Warming was then initiated and the aortotomy closed in a single layer with running suture of 4-0 Prolene. The single proximal anastomosis was completed with the use of a partial occluding aortic clamp. A 5 mm aortic punch was used to remove a single button of the aortic wall. The single proximal anastomosis was then completed with a running suture of 6-0 Prolene. A vent was then placed in the anterior portion of the aorta to remove any air present within the heart. The presence of air within the heart was also monitored with the use of the transesophageal echocardiogram. Warming was continued until a venous temperature of 37 degrees centigrade, at which time, the patient was weaned from cardiopulmonary bypass.
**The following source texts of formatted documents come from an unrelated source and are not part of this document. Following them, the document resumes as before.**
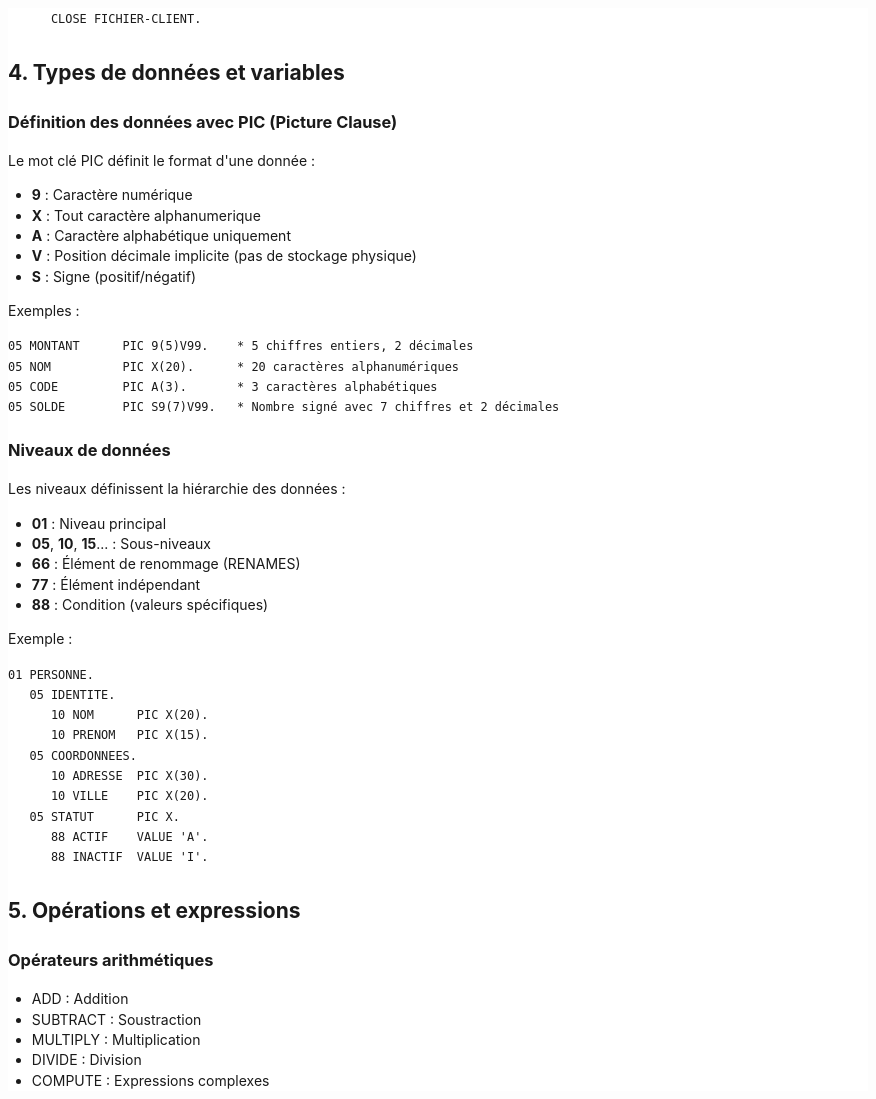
 ```cobol
      CLOSE FICHIER-CLIENT.
```

## 4. Types de données et variables

### Définition des données avec PIC (Picture Clause)

Le mot clé PIC définit le format d'une donnée :

- **9** : Caractère numérique
- **X** : Tout caractère alphanumerique
- **A** : Caractère alphabétique uniquement
- **V** : Position décimale implicite (pas de stockage physique)
- **S** : Signe (positif/négatif)

Exemples :
```cobol
05 MONTANT      PIC 9(5)V99.    * 5 chiffres entiers, 2 décimales
05 NOM          PIC X(20).      * 20 caractères alphanumériques
05 CODE         PIC A(3).       * 3 caractères alphabétiques
05 SOLDE        PIC S9(7)V99.   * Nombre signé avec 7 chiffres et 2 décimales
```

### Niveaux de données

Les niveaux définissent la hiérarchie des données :
- **01** : Niveau principal
- **05**, **10**, **15**... : Sous-niveaux
- **66** : Élément de renommage (RENAMES)
- **77** : Élément indépendant
- **88** : Condition (valeurs spécifiques)

Exemple :
```cobol
01 PERSONNE.
   05 IDENTITE.
      10 NOM      PIC X(20).
      10 PRENOM   PIC X(15).
   05 COORDONNEES.
      10 ADRESSE  PIC X(30).
      10 VILLE    PIC X(20).
   05 STATUT      PIC X.
      88 ACTIF    VALUE 'A'.
      88 INACTIF  VALUE 'I'.
```

## 5. Opérations et expressions

### Opérateurs arithmétiques
- ADD : Addition
- SUBTRACT : Soustraction
- MULTIPLY : Multiplication
- DIVIDE : Division
- COMPUTE : Expressions complexes
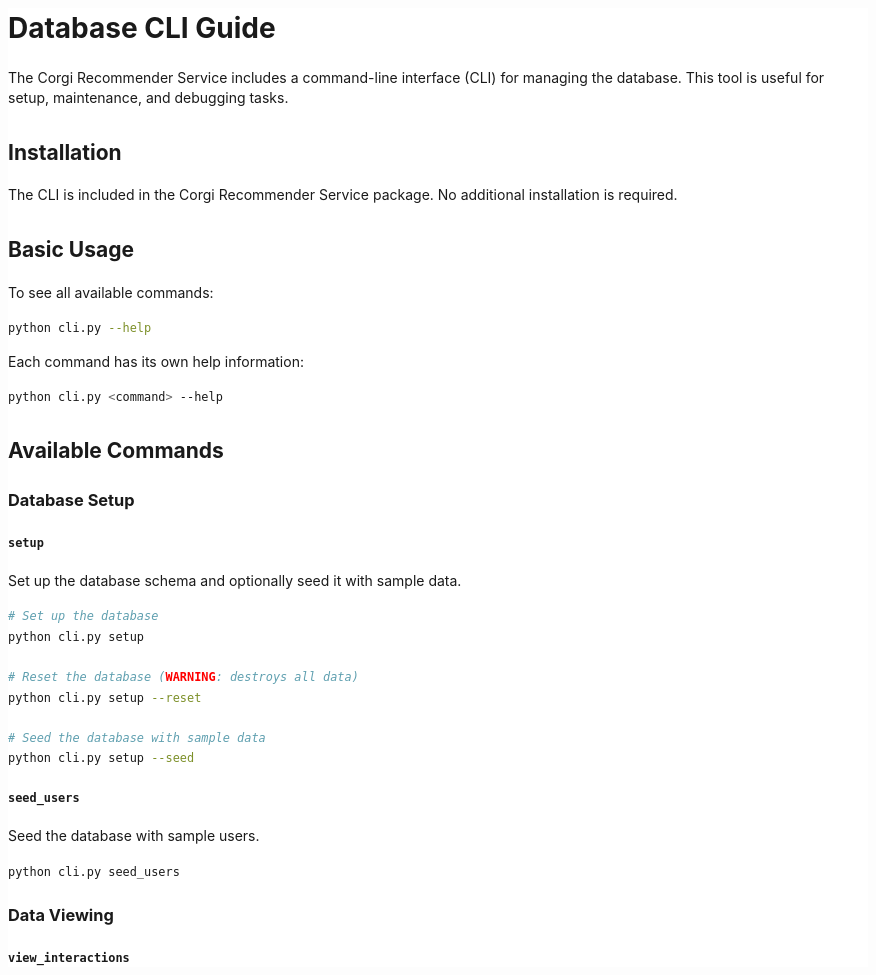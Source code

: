 # Database CLI Guide

The Corgi Recommender Service includes a command-line interface (CLI) for managing the database. This tool is useful for setup, maintenance, and debugging tasks.

## Installation

The CLI is included in the Corgi Recommender Service package. No additional installation is required.

## Basic Usage

To see all available commands:

```bash
python cli.py --help
```

Each command has its own help information:

```bash
python cli.py <command> --help
```

## Available Commands

### Database Setup

#### `setup`

Set up the database schema and optionally seed it with sample data.

```bash
# Set up the database
python cli.py setup

# Reset the database (WARNING: destroys all data)
python cli.py setup --reset

# Seed the database with sample data
python cli.py setup --seed
```

#### `seed_users`

Seed the database with sample users.

```bash
python cli.py seed_users
```

### Data Viewing

#### `view_interactions`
All of the cannulas were removed and protamine sulfate administered. The pericardium was left opened. Two #32 Blake drains were used to drain the pericardial space. The sternum was reapproximated with monofilament #5 wire along the sternum in the appropriate end spaces. In addition, sternal plates and screws were used to reinforce the sternal closure. The deep fascia was closed with a running suture of 0 Vicryl and the skin with a running subcuticular stitch of 4-0 Monocryl. The patient tolerated the procedure well and was returned to the ICU in satisfactory condition. The cross-clamp time was 3 hours and 50 minutes. Pump time was 4 hours and 52 minutes.